When the string "into" is part of a line in the data below, report the whole line.

BEGIN

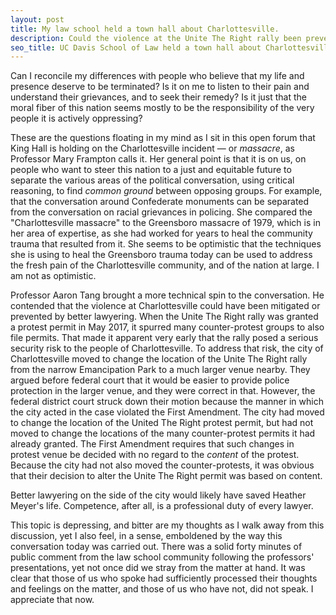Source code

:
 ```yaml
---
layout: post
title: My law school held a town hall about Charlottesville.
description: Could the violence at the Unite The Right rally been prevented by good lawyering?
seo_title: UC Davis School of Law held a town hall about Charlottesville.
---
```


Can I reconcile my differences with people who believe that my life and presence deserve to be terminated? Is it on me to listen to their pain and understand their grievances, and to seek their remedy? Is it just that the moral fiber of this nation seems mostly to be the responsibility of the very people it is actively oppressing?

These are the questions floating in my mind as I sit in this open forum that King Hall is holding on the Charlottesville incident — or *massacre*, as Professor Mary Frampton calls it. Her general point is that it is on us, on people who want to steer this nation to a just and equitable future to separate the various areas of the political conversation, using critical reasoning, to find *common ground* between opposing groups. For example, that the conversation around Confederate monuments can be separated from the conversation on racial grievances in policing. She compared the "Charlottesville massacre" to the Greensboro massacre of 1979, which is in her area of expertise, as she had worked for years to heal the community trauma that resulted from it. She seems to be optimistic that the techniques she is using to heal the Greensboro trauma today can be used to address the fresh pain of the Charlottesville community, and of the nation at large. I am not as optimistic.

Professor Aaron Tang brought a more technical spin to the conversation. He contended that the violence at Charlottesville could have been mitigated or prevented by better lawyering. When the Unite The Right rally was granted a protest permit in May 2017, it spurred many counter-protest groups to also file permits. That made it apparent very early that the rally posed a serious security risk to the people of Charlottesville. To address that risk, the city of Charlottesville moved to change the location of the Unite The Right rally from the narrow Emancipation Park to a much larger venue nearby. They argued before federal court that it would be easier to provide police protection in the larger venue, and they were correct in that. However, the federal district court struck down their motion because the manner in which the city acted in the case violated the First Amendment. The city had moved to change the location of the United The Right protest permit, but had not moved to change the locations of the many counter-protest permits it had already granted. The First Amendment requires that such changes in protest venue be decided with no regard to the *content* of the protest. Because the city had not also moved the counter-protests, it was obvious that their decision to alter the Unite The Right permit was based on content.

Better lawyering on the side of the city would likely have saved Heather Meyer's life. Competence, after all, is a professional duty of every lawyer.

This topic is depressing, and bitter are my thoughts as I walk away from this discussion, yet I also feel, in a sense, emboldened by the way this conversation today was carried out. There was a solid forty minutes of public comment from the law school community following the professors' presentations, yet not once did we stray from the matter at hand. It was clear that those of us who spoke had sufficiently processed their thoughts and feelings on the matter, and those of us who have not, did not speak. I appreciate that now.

END
BEGIN

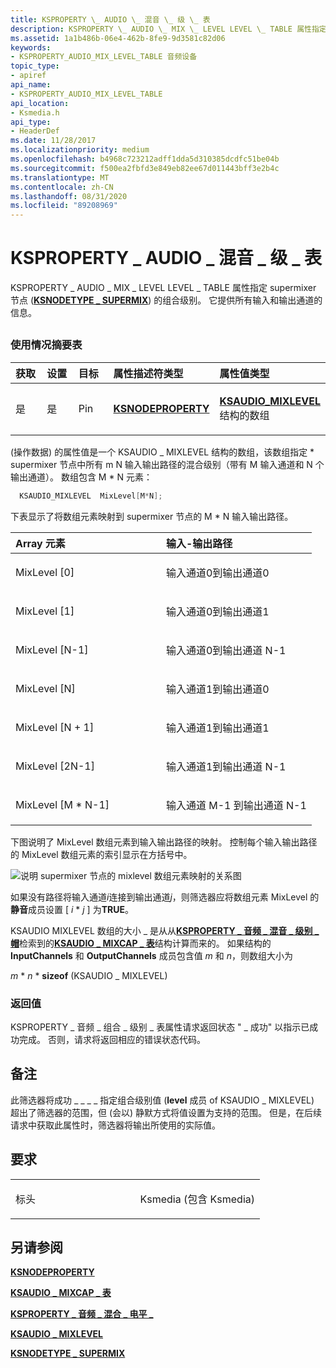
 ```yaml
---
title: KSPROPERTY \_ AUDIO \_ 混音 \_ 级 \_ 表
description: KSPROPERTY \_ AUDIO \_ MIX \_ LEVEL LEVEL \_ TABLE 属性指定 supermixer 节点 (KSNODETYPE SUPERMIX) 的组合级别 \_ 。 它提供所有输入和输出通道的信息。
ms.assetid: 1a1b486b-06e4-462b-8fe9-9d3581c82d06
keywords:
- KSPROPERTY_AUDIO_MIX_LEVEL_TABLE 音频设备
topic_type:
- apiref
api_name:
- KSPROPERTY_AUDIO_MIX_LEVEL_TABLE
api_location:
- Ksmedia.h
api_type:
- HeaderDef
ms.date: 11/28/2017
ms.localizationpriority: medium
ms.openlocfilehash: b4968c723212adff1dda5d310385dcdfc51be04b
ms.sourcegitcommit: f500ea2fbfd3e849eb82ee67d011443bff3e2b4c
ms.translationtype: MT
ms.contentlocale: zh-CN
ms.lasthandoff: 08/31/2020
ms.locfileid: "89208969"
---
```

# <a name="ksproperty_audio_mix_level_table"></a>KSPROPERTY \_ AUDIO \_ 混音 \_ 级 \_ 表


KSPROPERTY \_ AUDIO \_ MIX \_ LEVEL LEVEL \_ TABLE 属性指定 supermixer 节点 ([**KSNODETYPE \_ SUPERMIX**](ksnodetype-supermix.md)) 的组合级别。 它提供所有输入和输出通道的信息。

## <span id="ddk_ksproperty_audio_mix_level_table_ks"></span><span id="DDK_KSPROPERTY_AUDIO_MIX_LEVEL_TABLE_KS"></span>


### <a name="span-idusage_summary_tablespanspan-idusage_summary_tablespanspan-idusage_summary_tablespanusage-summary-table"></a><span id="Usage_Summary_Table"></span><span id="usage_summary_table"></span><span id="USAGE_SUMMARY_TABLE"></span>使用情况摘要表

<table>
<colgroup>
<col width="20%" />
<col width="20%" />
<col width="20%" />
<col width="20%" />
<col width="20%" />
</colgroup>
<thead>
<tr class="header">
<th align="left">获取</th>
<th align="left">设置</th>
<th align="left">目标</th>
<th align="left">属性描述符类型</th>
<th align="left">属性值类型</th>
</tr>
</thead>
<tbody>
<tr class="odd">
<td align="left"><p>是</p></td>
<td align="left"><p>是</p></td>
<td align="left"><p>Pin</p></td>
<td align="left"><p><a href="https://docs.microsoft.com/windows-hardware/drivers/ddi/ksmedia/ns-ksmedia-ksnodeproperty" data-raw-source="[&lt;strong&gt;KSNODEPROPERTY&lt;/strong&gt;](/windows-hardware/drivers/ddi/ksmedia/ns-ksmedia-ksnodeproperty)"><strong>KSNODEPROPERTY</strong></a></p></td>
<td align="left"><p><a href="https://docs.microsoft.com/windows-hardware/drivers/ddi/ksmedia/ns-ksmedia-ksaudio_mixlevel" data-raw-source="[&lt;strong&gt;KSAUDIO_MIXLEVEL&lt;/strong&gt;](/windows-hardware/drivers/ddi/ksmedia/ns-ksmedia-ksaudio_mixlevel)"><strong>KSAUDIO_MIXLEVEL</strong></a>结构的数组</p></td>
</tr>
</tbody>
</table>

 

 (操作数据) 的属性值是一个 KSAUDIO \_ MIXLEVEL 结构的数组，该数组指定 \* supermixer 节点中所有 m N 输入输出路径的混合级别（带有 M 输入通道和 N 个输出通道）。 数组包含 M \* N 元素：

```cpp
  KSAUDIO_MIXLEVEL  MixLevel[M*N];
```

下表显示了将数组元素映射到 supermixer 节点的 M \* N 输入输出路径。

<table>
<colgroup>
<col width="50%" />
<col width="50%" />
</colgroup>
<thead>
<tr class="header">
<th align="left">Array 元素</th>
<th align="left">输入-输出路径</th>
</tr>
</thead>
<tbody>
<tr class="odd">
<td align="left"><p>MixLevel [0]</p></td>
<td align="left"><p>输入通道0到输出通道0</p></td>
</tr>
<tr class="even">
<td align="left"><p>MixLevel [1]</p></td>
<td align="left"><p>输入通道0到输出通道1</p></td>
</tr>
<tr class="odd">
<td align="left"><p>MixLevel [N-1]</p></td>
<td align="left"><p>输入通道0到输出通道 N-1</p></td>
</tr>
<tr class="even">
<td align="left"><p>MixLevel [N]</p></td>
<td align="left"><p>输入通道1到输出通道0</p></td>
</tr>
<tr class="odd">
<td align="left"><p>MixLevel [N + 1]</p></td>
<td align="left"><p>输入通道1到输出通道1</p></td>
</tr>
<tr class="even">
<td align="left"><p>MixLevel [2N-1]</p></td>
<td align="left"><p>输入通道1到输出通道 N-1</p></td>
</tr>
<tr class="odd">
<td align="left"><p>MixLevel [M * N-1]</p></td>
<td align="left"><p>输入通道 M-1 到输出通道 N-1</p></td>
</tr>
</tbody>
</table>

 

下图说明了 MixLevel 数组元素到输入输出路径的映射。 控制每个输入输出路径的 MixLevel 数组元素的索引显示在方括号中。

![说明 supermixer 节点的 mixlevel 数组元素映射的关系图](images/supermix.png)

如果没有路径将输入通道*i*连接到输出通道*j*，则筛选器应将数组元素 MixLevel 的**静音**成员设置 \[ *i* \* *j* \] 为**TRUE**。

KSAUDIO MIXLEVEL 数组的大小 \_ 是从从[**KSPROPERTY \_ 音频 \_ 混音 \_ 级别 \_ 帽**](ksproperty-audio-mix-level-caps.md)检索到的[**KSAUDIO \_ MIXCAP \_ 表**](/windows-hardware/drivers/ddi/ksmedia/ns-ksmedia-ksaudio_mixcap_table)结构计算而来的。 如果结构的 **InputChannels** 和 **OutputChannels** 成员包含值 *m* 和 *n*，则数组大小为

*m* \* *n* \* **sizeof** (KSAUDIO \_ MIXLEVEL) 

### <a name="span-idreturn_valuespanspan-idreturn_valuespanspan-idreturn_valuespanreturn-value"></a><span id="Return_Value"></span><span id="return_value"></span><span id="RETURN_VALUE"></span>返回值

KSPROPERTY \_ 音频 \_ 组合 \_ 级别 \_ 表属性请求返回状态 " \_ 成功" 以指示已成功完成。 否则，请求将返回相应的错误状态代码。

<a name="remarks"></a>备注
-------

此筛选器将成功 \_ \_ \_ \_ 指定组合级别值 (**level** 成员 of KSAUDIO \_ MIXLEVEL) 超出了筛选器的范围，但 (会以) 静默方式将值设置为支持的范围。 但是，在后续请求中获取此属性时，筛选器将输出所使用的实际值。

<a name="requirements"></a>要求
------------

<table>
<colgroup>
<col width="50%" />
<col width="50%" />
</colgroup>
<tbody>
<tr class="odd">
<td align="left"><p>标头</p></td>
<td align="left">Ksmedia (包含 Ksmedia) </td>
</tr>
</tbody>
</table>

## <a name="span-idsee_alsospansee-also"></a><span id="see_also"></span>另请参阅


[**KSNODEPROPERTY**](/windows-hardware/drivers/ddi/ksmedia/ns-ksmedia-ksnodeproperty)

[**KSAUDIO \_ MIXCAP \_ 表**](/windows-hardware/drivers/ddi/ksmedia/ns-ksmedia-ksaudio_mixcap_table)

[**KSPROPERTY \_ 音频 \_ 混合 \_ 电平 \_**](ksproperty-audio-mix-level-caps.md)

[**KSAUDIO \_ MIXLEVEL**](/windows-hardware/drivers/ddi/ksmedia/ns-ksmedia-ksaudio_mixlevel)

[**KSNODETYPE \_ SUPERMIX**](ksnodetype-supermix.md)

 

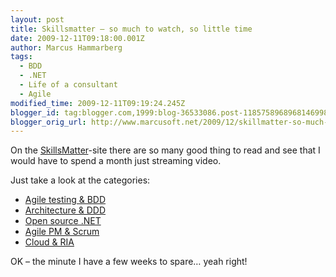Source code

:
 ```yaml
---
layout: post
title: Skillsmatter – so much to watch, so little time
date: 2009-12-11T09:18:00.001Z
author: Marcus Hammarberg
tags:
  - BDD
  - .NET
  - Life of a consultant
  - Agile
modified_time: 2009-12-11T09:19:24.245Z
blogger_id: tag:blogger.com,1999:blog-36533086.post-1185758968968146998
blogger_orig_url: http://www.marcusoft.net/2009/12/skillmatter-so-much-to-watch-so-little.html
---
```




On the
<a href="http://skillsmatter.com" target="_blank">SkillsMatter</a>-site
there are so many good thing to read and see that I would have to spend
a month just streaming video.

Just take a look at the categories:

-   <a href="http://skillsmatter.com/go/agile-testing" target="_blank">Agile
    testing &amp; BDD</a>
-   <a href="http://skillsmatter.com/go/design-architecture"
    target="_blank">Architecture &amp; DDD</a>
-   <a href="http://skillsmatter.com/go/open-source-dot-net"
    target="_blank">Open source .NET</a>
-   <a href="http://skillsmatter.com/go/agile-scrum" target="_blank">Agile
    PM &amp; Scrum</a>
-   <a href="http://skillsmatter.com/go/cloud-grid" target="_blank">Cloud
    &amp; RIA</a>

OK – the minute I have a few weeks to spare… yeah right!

END
BEGIN

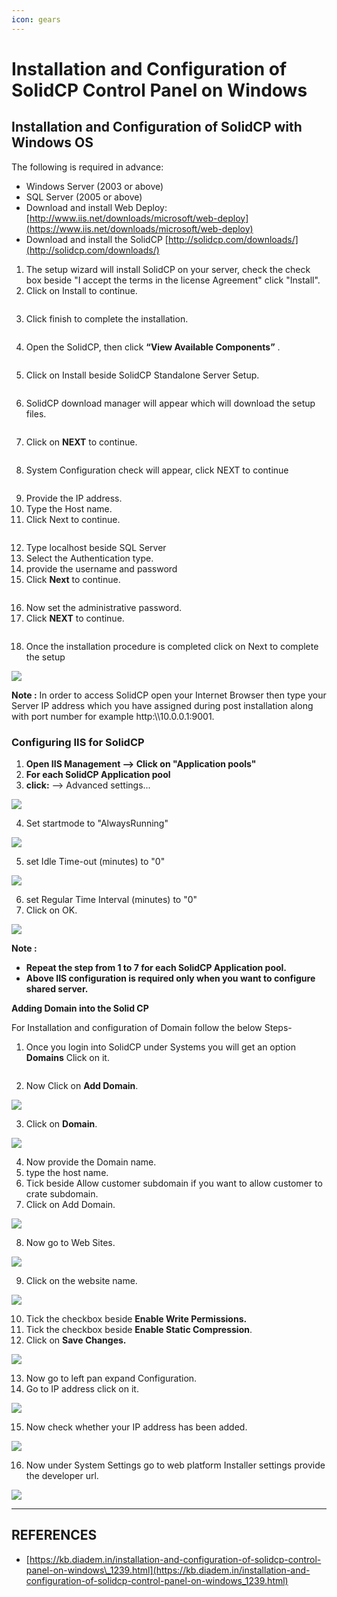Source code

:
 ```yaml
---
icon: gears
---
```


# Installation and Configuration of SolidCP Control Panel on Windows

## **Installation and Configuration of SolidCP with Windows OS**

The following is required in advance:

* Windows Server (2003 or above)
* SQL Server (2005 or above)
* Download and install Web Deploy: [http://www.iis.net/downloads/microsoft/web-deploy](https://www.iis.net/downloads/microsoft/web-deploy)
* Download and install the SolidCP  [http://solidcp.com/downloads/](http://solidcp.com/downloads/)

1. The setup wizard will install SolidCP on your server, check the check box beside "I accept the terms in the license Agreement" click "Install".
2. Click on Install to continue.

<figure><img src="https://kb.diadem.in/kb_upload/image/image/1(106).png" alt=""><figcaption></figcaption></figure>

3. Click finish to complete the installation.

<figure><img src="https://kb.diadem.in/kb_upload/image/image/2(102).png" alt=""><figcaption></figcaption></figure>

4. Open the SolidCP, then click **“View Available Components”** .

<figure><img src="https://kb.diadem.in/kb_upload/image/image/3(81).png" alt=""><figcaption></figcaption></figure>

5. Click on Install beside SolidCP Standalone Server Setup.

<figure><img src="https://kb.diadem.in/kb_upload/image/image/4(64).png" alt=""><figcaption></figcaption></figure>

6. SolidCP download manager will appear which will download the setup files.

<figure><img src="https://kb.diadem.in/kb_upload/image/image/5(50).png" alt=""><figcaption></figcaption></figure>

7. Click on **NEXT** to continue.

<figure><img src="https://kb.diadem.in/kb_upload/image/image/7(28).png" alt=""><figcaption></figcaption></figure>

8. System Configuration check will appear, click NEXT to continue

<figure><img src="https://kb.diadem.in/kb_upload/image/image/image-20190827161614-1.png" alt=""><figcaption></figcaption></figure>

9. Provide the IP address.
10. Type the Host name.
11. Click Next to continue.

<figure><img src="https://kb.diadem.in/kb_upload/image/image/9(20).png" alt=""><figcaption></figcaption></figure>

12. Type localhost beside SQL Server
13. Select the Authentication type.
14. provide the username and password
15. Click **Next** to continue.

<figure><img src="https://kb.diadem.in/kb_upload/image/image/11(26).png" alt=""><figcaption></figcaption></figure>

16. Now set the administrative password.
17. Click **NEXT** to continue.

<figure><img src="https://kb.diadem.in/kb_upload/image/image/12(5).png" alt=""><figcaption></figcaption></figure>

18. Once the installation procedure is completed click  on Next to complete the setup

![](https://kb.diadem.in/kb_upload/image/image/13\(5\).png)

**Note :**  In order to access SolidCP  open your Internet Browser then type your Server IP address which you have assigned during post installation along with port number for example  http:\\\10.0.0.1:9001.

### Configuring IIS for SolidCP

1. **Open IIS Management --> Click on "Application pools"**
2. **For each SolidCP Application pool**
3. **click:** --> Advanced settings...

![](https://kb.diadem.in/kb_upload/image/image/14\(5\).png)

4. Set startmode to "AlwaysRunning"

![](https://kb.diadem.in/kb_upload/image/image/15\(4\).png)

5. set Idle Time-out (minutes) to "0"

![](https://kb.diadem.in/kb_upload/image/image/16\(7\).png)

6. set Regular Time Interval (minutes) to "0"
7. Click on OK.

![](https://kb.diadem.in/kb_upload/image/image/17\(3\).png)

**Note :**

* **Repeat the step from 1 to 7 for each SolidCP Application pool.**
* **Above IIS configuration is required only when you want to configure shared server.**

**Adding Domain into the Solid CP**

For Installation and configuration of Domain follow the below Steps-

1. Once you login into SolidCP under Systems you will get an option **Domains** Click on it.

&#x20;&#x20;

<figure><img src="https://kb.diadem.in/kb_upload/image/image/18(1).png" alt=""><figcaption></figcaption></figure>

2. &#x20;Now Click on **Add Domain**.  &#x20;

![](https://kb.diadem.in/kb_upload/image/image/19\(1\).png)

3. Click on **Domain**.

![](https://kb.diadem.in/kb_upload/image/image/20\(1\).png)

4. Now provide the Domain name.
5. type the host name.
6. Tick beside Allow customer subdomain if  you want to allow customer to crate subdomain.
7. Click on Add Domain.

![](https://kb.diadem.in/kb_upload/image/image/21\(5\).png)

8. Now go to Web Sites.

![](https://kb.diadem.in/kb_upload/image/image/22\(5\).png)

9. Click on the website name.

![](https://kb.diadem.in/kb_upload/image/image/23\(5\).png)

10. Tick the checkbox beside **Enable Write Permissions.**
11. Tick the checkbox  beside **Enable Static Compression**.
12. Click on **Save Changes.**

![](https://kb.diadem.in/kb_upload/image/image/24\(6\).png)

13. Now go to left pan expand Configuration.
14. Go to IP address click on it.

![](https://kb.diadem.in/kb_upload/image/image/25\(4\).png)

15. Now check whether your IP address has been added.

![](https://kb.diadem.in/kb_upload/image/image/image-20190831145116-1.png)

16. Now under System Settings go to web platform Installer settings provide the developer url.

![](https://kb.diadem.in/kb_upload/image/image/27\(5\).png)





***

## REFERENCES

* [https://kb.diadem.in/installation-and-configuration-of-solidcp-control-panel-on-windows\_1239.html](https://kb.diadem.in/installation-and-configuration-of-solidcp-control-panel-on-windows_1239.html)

END

▶ [Solution for this task]
**Adding Domain into the Solid CP**
1. Once you login into SolidCP under Systems you will get an option **Domains** Click on it.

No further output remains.